Indirect prompt injection turns AI governance into an access-control problem. Once an agent can interpret untrusted text and call tools, the security model has to assume that content may become command. That means teams should align their AI controls with NIST AI Risk Management Framework governance expectations and use the OWASP Top 10 for Agentic Applications 2026 to stress-test tool abuse, context poisoning, and autonomous action paths.

Identity blast radius will become the deciding metric for agentic AI programmes.
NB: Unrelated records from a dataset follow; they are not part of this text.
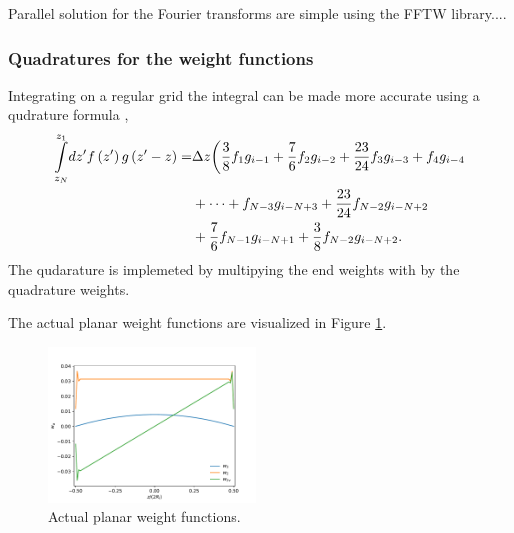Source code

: \documentclass[12pt, letterpaper]{article}
\newcommand*{\lb}{\ensuremath{\left(}}
\newcommand*{\rb}{\ensuremath{\right)}}
\begin{document}
Parallel solution for the Fourier transforms are simple using the FFTW library....

\subsubsection{Quadratures for the weight functions}
Integrating on a regular grid the integral can be made more accurate using a qudrature formula ,
\begin{align}
  \underset{z_N}{\overset{z_1}{\int}} dz^\prime f \lb z^\prime \rb g \lb z^\prime - z \rb =& \Delta z \biggl( \frac{3}{8} f_1 g_{i-1} + \frac{7}{6} f_2 g_{i-2} + \frac{23}{24} f_3 g_{i-3} + f_4 g_{i-4} \nonumber \\&+ \dots  + f_{N-3} g_{i-N+3} + \frac{23}{24} f_{N-2} g_{i-N+2} \nonumber \\&+ \frac{7}{6} f_{N-1} g_{i-N+1} + \frac{3}{8} f_{N-2} g_{i-N+2}.
\end{align}
The qudarature is implemeted by multipying the end weights with by the
quadrature weights.

The actual planar weight functions are visualized in Figure
\ref{fig:actual_planar_weights}.
\begin{figure}[tbp]
  \centering
  \includegraphics[width=0.49\textwidth]{gfx/actual_planar_weights}
  \caption{Actual planar weight functions.}
  \label{fig:actual_planar_weights}
\end{figure}
\end{document}
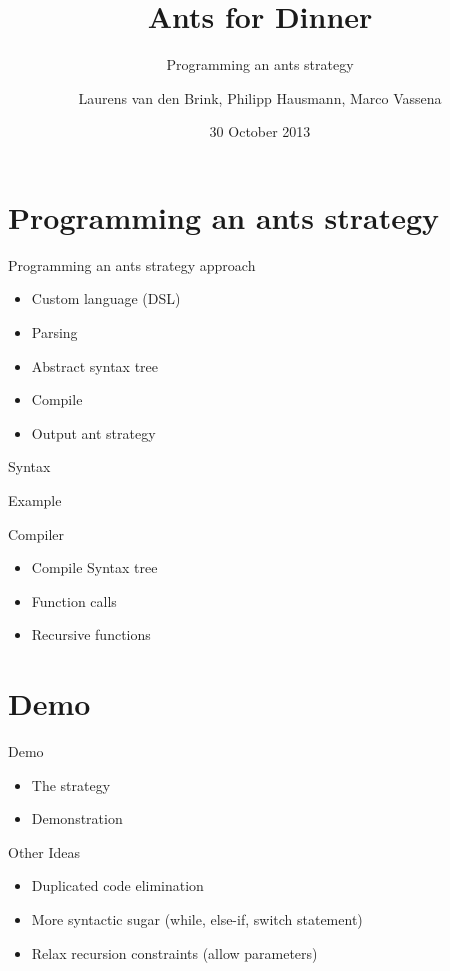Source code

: \documentclass{beamer}
\title{Ants for Dinner}
\subtitle{Programming an ants strategy}
\author{Laurens van den Brink, Philipp Hausmann, Marco Vassena}
\date{30 October 2013}
\begin{document}
\begin{frame}
  \titlepage
\end{frame}


\section{Programming an ants strategy}
\begin{frame}{Programming an ants strategy approach}
	\begin{itemize}
		\item Custom language (DSL)
		\item Parsing
		\item Abstract syntax tree
		\item Compile
		\item Output ant strategy
	\end{itemize}
\end{frame}

\begin{frame}[fragile]{Syntax}
	\begin{block}{Example}
	\end{block}
\end{frame}

\begin{frame}{Compiler}
	\begin{itemize}
		\item Compile Syntax tree
		\item Function calls
		\item Recursive functions
	\end{itemize}
\end{frame}

\section{Demo}

\begin{frame}{Demo}
	\begin{itemize}
		\item The strategy
		\item Demonstration
	\end{itemize}
\end{frame}

\begin{frame}{Other Ideas}
    \begin{itemize}
        \item Duplicated code elimination
        \item More syntactic sugar (while, else-if, switch statement)
        \item Relax recursion constraints (allow parameters)
    \end{itemize}
\end{frame}
\end{document}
When access is persistent, the question is not only whether an agent is authenticated, but how far a single compromised instruction can travel across systems. The post implicitly points to a future where least privilege, execution boundaries, and task-scoped permissions matter more than model accuracy as operational controls.

AI teams should expect security reviews to move upstream into architecture decisions about tool wiring, not just prompt filtering. If agents can reach files, mailboxes, and administration interfaces, every connector becomes part of the control plane and every permission becomes a potential failure path.

For practitioners

Classify AI agents as non-human identities Inventory every agent, connector, and automation path as an identity with defined permissions, not as a feature of an application. That inventory should include read, write, and execution rights so ownership and review are explicit.
Separate model interpretation from system execution Require a deterministic policy layer between LLM output and any action that changes state, sends messages, or retrieves sensitive data. The model can propose, but a controlled workflow must decide what runs.
Restrict tool access by task scope Grant only the minimum tools and data sources an agent needs for a single workflow, then revoke access when the task ends. This reduces the damage window if malicious content influences the model.
Add human approval for high-impact actions Insert review gates before actions such as data export, account changes, external messaging, or privilege escalation. The approval step should be mandatory when the agent crosses from analysis into execution.

Key takeaways

Indirect prompt injection is an authority problem because trusted AI agents can be manipulated into executing unintended actions.
Non-deterministic model behaviour makes classic web injection controls insufficient on their own for agentic AI environments.
Teams need deterministic policy layers, tight tool scoping, and human approval gates to contain the blast radius of compromised agents.

Standards & Framework Alignment

This section maps relevant standards and security frameworks to the operational risks and controls described in this guidance.

OWASP Agentic AI Top 10 address the attack and risk surface, while NIST AI RMF and NIST Zero Trust (SP 800-207) set the governance and control requirements practitioners need to meet.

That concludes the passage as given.